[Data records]
Start of Block
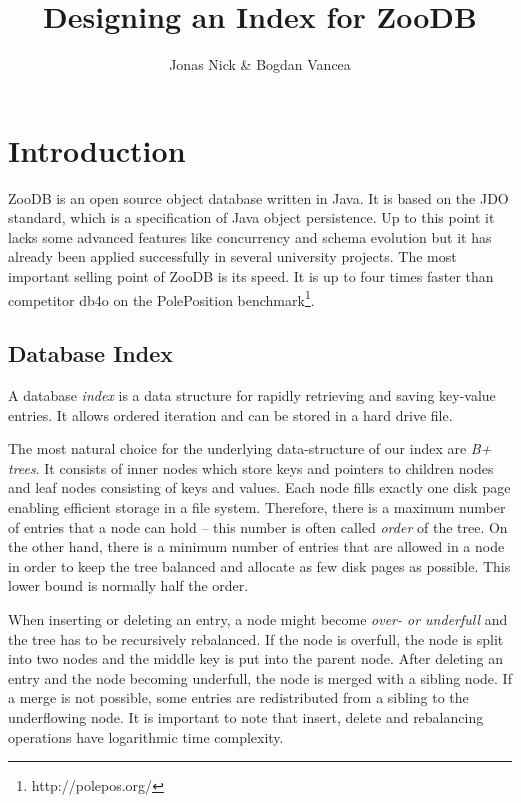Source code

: \documentclass[11pt,a4paper,oneside]{article}
\begin{document}
\graphicspath{ {images/} }
\title{Designing an Index for ZooDB}
\author{Jonas Nick \& Bogdan Vancea}
\maketitle
\tableofcontents
\clearpage

\section{Introduction}
ZooDB is an open source object database written in Java. It is based on the JDO standard, which is a specification of Java object persistence.
Up to this point it lacks some advanced features like concurrency and schema evolution but it has already been applied successfully in several university projects. 
The most important selling point of ZooDB is its speed. It is up to four times faster than competitor db4o on the PolePosition benchmark\footnote{http://polepos.org/}.

\subsection{Database Index}
A database \emph{index} is a data structure for rapidly retrieving and saving key-value entries. 
It allows ordered iteration and can be stored in a hard drive file.

The most natural choice for the underlying data-structure of our index are \emph{B+ trees}.
It consists of inner nodes which store keys and pointers to children nodes and leaf nodes consisting of keys and values.
Each node fills exactly one disk page enabling efficient storage in a file system.
Therefore, there is a maximum number of entries that a node can hold -- this number is often called \emph{order} of the tree.
On the other hand, there is a minimum number of entries that are allowed in a node in order to keep the tree balanced and allocate as few disk pages as possible.
This lower bound is normally half the order.

When inserting or deleting an entry, a node might become \emph{over- or underfull} and the tree has to be recursively rebalanced.
If the node is overfull, the node is split into two nodes and the middle key is put into the parent node.
After deleting an entry and the node becoming underfull, the node is merged with a sibling node. If a merge is not possible, some entries are redistributed from a sibling to the underflowing node.
It is important to note that insert, delete and rebalancing operations have logarithmic time complexity.
\end{document}
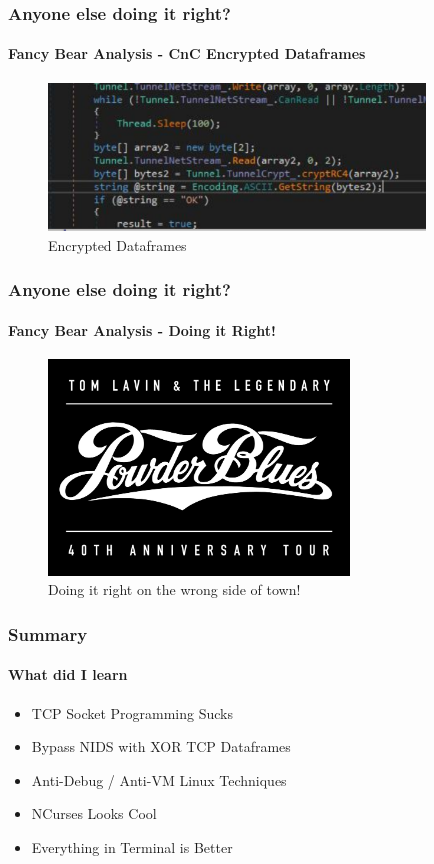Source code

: \documentclass[aspectratio=169]{beamer}
\begin{document}
\begin{frame}
  \frametitle{Anyone else doing it right?}
  \framesubtitle{Fancy Bear Analysis - CnC Encrypted Dataframes}
  \begin{center}
    \begin{figure}
      \includegraphics[width=10cm,keepaspectratio]{fancy_bear_analysis_9}
      \caption{Encrypted Dataframes}
    \end{figure}
  \end{center}
\end{frame}

\begin{frame}
  \frametitle{Anyone else doing it right?}
  \framesubtitle{Fancy Bear Analysis - Doing it Right!}
  \begin{center}
    \begin{figure}
      \includegraphics[width=8cm,keepaspectratio]{powder_blues}
      \caption{Doing it right on the wrong side of town!}
    \end{figure}
  \end{center}
\end{frame}

\begin{frame}
  \frametitle{Summary}
  \framesubtitle{What did I learn}
  \begin{itemize}
  \item{TCP Socket Programming Sucks}
  \item{Bypass NIDS with XOR TCP Dataframes}
  \item{Anti-Debug / Anti-VM Linux Techniques}
  \item{NCurses Looks Cool}
  \item{Everything in Terminal is Better}
  \end{itemize}
\end{frame}
\end{document}
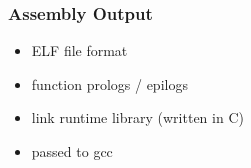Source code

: \documentclass[navbaroff,en]{sdqbeamer}
\begin{document}
\begin{frame}
    \frametitle{Assembly Output}

    \begin{itemize}
        \item ELF file format
        \item function prologs / epilogs
        \item link runtime library (written in C)
        \item passed to gcc
    \end{itemize}

\end{frame}


\begin{frame}
\end{frame}

\appendix
\beginbackup

\backupend
\end{document}

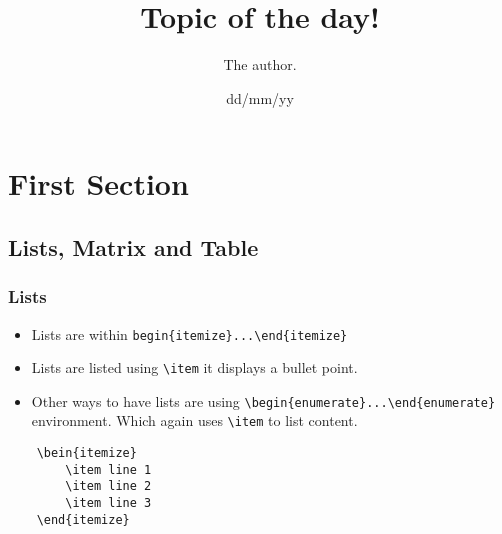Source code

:\documentclass{article}
\title{Topic of the day!}
\author{The author.}
\date{dd/mm/yy}
\begin{document}
\maketitle %

\section{First Section}

\subsection{Lists, Matrix and Table}
\subsubsection{Lists}
\begin{itemize}
	\item Lists are within \verb|begin{itemize}...\end{itemize}|
	\item Lists are listed using \verb*|\item| it displays a bullet point.
	\item Other ways to have lists are using \verb*|\begin{enumerate}...\end{enumerate}| environment. Which again uses \verb*|\item| to list content.
\end{itemize}
\begin{verbatim}
	\bein{itemize}
		\item line 1
		\item line 2
		\item line 3
	\end{itemize}
\end{verbatim}
\end{document}
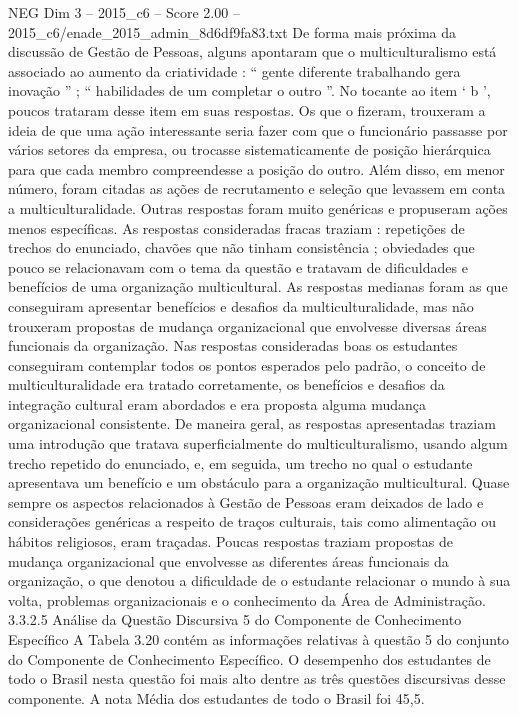\begin{textsample}{NEG Dim 3 – 2015\_c6 – Score 2.00 – 2015\_c6/enade\_2015\_admin\_8d6df9fa83.txt}
De forma mais próxima da discussão de Gestão de Pessoas, alguns apontaram que o multiculturalismo está associado ao aumento da criatividade : “ gente diferente trabalhando gera inovação ” ; “ habilidades de um completar o outro ”.
No tocante ao item ‘ b ’, poucos trataram desse item em suas respostas.
Os que o fizeram, trouxeram a ideia de que uma ação interessante seria fazer com que o funcionário passasse por vários setores da empresa, ou trocasse sistematicamente de posição hierárquica para que cada membro compreendesse a posição do outro.
Além disso, em menor número, foram citadas as ações de recrutamento e seleção que levassem em conta a multiculturalidade.
Outras respostas foram muito genéricas e propuseram ações menos específicas.
As respostas consideradas fracas traziam : repetições de trechos do enunciado, chavões que não tinham consistência ; obviedades que pouco se relacionavam com o tema da questão e tratavam de dificuldades e benefícios de uma organização multicultural.
As respostas medianas foram as que conseguiram apresentar benefícios e desafios da multiculturalidade, mas não trouxeram propostas de mudança organizacional que envolvesse diversas áreas funcionais da organização.
Nas respostas consideradas boas os estudantes conseguiram contemplar todos os pontos esperados pelo padrão, o conceito de multiculturalidade era tratado corretamente, os benefícios e desafios da integração cultural eram abordados e era proposta alguma mudança organizacional consistente.
De maneira geral, as respostas apresentadas traziam uma introdução que tratava superficialmente do multiculturalismo, usando algum trecho repetido do enunciado, e, em seguida, um trecho no qual o estudante apresentava um benefício e um obstáculo para a organização multicultural.
Quase sempre os aspectos relacionados à Gestão de Pessoas eram deixados de lado e considerações genéricas a respeito de traços culturais, tais como alimentação ou hábitos religiosos, eram traçadas.
Poucas respostas traziam propostas de mudança organizacional que envolvesse as diferentes áreas funcionais da organização, o que denotou a dificuldade de o estudante relacionar o mundo à sua volta, problemas organizacionais e o conhecimento da Área de Administração. 3.3.2.5 Análise da Questão Discursiva 5 do Componente de Conhecimento Específico A Tabela 3.20 contém as informações relativas à questão 5 do conjunto do Componente de Conhecimento Específico.
O desempenho dos estudantes de todo o Brasil nesta questão foi mais alto dentre as três questões discursivas desse componente.
A nota Média dos estudantes de todo o Brasil foi 45,5.

\end{textsample}
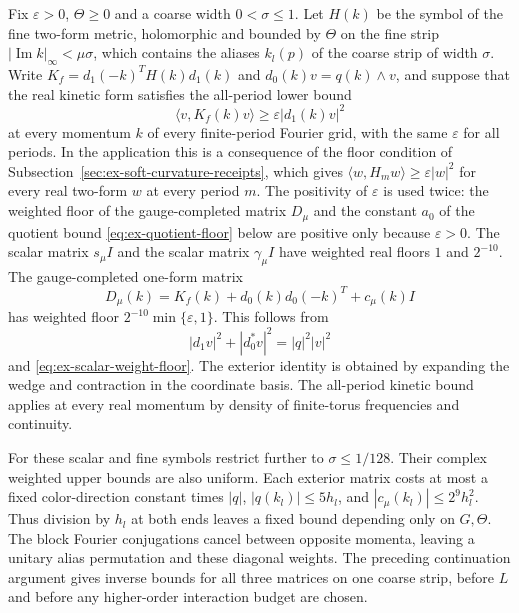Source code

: Fix $\varepsilon>0$, $\Theta\geq0$ and a coarse width
$0<\sigma\leq1$. Let $H(k)$ be the symbol of the fine two-form metric,
holomorphic and bounded by $\Theta$ on the fine strip
$|\operatorname{Im}k|_\infty<\mu\sigma$, which contains the aliases
$k_l(p)$ of the coarse strip of width $\sigma$. Write
$K_f=d_1(-k)^TH(k)d_1(k)$ and $d_0(k)v=q(k)\wedge v$, and suppose that
the real kinetic form satisfies the all-period lower bound
\[
        \langle v,K_f(k)v\rangle\geq\varepsilon|d_1(k)v|^2
\]
at every momentum $k$ of every finite-period Fourier grid, with the same
$\varepsilon$ for all periods. In the application this is a consequence
of the floor condition of Subsection~\ref{sec:ex-soft-curvature-receipts},
which gives $\langle w,H_mw\rangle\geq\varepsilon|w|^2$ for every real
two-form $w$ at every period $m$. The positivity of $\varepsilon$ is
used twice: the weighted floor of the gauge-completed matrix $D_\mu$
and the constant $a_0$ of the quotient bound
\eqref{eq:ex-quotient-floor} below are positive only because
$\varepsilon>0$.
The scalar matrix $s_\mu I$ and the scalar matrix $\gamma_\mu I$
have weighted real floors $1$ and $2^{-10}$. The gauge-completed
one-form matrix
\[
       D_\mu(k)=K_f(k)+d_0(k)d_0(-k)^T+c_\mu(k)I
\]
has weighted floor $2^{-10}\min\{\varepsilon,1\}$.
This follows from
\[
       |d_1v|^2+|d_0^*v|^2=|q|^2|v|^2
\]
and \eqref{eq:ex-scalar-weight-floor}. The exterior identity is obtained
by expanding the wedge and contraction in the coordinate basis.
The all-period kinetic bound applies at every real momentum by density
of finite-torus frequencies and continuity.

For these scalar and fine symbols restrict further to $\sigma\leq1/128$.
Their complex weighted upper bounds are also uniform. Each exterior
matrix costs at most a fixed color-direction constant times $|q|$,
$|q(k_l)|\leq5h_l$, and $|c_\mu(k_l)|\leq2^9h_l^2$.
Thus division by $h_l$ at both ends leaves a fixed bound depending only
on $G,\Theta$. The block Fourier conjugations cancel between opposite
momenta, leaving a unitary alias permutation and these diagonal weights.
The preceding continuation argument gives inverse bounds for all three
matrices on one coarse strip, before $L$ and before any higher-order
interaction budget are chosen.

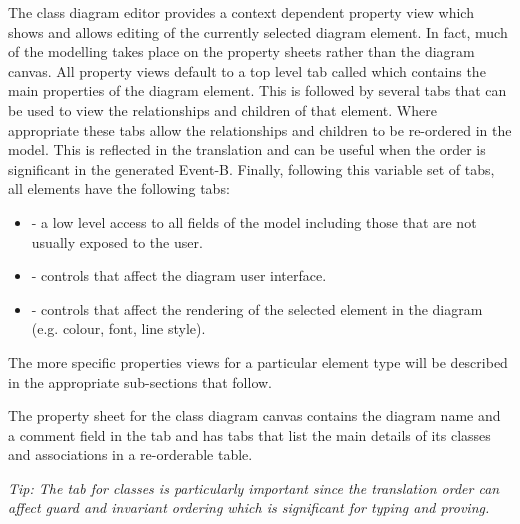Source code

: \documentclass[a4paper,10pt]{article}
\begin{document}
The class diagram editor provides a context dependent property view which shows and allows editing of the currently selected diagram element.
In fact, much of the modelling takes place on the property sheets rather than the diagram canvas.
All property views default to a top level tab called  which contains the main properties of the diagram element.
This is followed by several tabs that can be used to view the relationships and children of that element.
Where appropriate these tabs allow the relationships and children to be re-ordered in the model.
This is reflected in the translation and can be useful when the order is significant in the generated Event-B.
Finally, following this variable set of tabs, all elements have the following tabs:
\begin{itemize}
	\item {} - a low level access to all fields of the model including those that are not usually exposed to the user.
	\item {} - controls that affect the diagram user interface.
	\item {} - controls that affect the rendering of the selected element in the diagram (e.g. colour, font, line style).
\end{itemize}
The more specific properties views for a particular element type will be described in the appropriate sub-sections that follow. 

The property sheet for the class diagram canvas contains the diagram name and a comment field in the  tab and has tabs that list the main details of its classes and associations in a re-orderable table.

\emph{Tip: The tab for classes is particularly important since the translation order can affect guard and invariant ordering which is significant for typing and proving.}


	
	
	
	
	
	
	
	
	
	
\end{document}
End of Block
◆ **To do**
Task for the records above: copy every line in which the word "questão" occurs.

◆ **Answer space**
As respostas consideradas fracas traziam : repetições de trechos do enunciado, chavões que não tinham consistência ; obviedades que pouco se relacionavam com o tema da questão e tratavam de dificuldades e benefícios de uma organização multicultural.
Poucas respostas traziam propostas de mudança organizacional que envolvesse as diferentes áreas funcionais da organização, o que denotou a dificuldade de o estudante relacionar o mundo à sua volta, problemas organizacionais e o conhecimento da Área de Administração. 3.3.2.5 Análise da Questão Discursiva 5 do Componente de Conhecimento Específico A Tabela 3.20 contém as informações relativas à questão 5 do conjunto do Componente de Conhecimento Específico.
O desempenho dos estudantes de todo o Brasil nesta questão foi mais alto dentre as três questões discursivas desse componente.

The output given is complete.